▶ [WHAT YOU NEED TO DO]: Below are some entries. Repeat exactly the lines from the one with "DB15K: $K^\star=2$, sparsity 0.799.\\" through the one with "lại nhúng cục", and only those.

▶ [RECORDS]:
----

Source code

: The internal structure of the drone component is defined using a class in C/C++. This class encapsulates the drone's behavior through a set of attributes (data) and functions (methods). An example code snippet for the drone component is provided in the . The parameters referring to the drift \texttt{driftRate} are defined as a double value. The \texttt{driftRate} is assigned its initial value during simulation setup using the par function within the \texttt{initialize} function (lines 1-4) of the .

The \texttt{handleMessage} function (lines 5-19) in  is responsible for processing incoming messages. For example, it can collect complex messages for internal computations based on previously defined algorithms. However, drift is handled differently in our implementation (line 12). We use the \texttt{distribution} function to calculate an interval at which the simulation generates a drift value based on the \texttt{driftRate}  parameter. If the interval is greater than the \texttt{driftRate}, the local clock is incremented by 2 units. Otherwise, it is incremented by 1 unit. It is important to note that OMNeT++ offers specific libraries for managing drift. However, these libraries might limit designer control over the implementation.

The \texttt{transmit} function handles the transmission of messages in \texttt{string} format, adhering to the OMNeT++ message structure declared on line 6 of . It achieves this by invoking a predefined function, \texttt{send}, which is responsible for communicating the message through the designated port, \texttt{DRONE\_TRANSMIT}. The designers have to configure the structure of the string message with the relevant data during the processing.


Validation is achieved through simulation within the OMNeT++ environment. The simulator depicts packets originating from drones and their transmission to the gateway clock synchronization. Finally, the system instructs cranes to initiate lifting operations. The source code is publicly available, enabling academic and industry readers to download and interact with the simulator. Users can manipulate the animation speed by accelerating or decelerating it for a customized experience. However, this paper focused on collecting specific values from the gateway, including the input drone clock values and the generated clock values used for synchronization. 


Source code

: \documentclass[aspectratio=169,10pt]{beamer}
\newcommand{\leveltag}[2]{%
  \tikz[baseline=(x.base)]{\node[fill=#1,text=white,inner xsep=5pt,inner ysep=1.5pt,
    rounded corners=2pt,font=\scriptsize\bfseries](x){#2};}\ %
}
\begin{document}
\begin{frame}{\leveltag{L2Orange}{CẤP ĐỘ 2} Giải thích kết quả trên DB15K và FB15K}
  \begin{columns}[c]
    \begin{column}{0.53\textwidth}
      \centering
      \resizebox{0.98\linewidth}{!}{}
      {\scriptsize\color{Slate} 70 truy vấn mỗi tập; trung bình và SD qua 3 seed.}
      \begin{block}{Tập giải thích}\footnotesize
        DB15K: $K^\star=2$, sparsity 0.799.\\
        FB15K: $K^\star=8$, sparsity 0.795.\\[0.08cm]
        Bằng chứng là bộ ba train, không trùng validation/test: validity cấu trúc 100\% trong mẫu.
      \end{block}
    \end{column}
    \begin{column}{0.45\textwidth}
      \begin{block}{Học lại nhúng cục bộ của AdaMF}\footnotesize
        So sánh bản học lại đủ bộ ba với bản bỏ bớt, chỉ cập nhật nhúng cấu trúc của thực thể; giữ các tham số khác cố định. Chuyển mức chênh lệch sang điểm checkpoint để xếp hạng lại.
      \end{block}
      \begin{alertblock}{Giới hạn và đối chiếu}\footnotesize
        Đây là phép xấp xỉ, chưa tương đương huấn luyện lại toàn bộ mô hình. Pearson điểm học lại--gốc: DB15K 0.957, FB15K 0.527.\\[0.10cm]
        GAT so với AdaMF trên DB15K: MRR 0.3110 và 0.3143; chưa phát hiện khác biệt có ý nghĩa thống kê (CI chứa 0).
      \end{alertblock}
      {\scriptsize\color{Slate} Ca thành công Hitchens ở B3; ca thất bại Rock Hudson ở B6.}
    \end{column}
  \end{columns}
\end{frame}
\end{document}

----

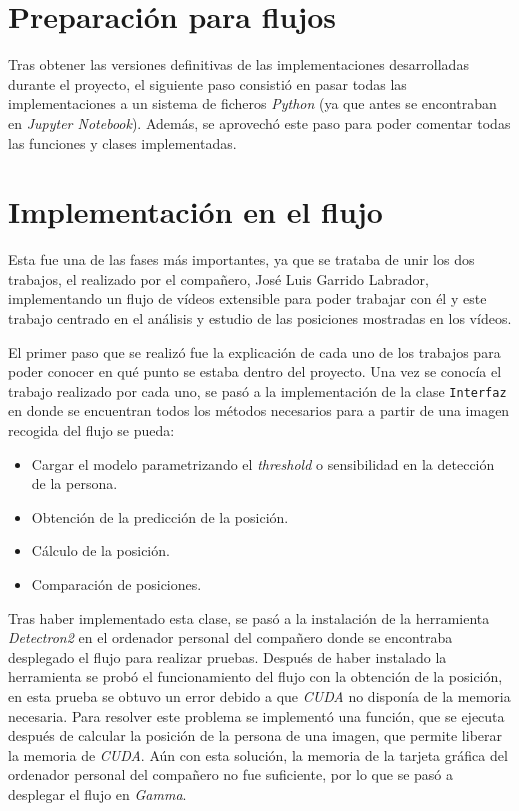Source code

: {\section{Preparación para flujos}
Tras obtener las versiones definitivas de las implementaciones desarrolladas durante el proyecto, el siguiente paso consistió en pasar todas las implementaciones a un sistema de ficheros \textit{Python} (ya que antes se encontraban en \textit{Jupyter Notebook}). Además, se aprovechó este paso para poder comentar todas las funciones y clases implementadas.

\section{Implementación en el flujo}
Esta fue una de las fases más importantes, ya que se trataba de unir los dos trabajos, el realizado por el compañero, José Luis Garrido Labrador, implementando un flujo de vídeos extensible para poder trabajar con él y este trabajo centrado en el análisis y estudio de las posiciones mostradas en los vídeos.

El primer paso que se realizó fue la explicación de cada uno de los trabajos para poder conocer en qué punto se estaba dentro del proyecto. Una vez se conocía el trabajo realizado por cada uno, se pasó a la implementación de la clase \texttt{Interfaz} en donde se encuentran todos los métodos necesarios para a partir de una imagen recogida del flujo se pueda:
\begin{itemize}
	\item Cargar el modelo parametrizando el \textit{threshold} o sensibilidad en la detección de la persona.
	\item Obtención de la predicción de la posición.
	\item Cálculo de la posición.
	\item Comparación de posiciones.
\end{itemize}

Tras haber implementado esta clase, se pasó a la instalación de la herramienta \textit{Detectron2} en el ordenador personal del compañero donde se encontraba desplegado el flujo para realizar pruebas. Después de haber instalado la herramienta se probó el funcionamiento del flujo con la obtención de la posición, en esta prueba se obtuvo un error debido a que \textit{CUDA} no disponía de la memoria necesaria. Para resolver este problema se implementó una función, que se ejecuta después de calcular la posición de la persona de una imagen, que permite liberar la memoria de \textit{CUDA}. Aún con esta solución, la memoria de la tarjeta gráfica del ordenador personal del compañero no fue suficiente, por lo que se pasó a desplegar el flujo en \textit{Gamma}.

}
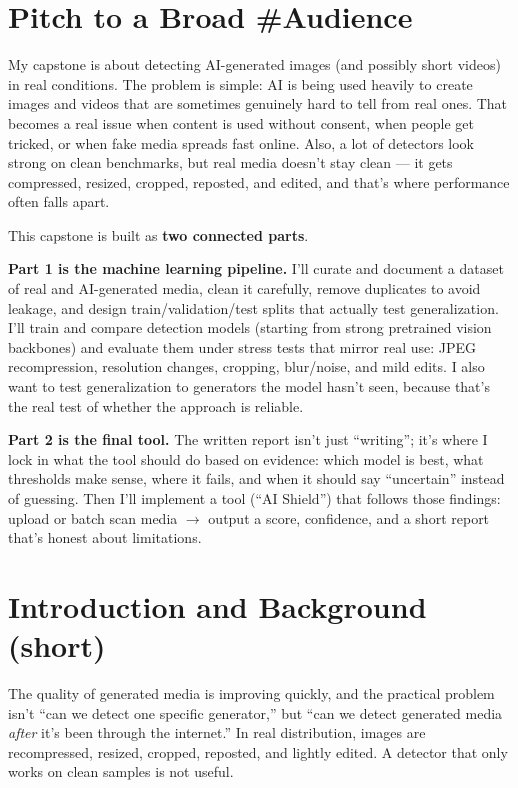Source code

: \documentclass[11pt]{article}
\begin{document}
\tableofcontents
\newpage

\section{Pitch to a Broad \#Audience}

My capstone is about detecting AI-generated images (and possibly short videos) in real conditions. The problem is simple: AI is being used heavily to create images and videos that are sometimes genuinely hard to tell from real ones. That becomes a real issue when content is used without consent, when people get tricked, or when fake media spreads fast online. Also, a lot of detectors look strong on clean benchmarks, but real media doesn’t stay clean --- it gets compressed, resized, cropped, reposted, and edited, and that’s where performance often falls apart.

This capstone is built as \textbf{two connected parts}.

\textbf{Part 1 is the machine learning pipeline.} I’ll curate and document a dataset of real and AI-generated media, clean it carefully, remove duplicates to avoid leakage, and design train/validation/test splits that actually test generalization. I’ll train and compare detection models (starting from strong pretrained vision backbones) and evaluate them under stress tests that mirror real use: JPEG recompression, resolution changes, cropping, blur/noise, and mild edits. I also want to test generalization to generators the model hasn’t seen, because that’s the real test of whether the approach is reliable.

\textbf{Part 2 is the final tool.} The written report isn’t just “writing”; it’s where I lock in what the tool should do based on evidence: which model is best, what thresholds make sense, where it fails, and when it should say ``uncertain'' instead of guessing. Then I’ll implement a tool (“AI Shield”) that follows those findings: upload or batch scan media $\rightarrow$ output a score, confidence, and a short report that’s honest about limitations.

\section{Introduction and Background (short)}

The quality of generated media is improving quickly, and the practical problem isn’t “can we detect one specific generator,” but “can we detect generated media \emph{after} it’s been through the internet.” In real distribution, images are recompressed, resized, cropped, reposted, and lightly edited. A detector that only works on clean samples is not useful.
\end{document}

----

▶ [RESPONSE TO THE EXERCISE]:
        DB15K: $K^\star=2$, sparsity 0.799.\\
        FB15K: $K^\star=8$, sparsity 0.795.\\[0.08cm]
        Bằng chứng là bộ ba train, không trùng validation/test: validity cấu trúc 100\% trong mẫu.
      \end{block}
    \end{column}
    \begin{column}{0.45\textwidth}
      \begin{block}{Học lại nhúng cục bộ của AdaMF}\footnotesize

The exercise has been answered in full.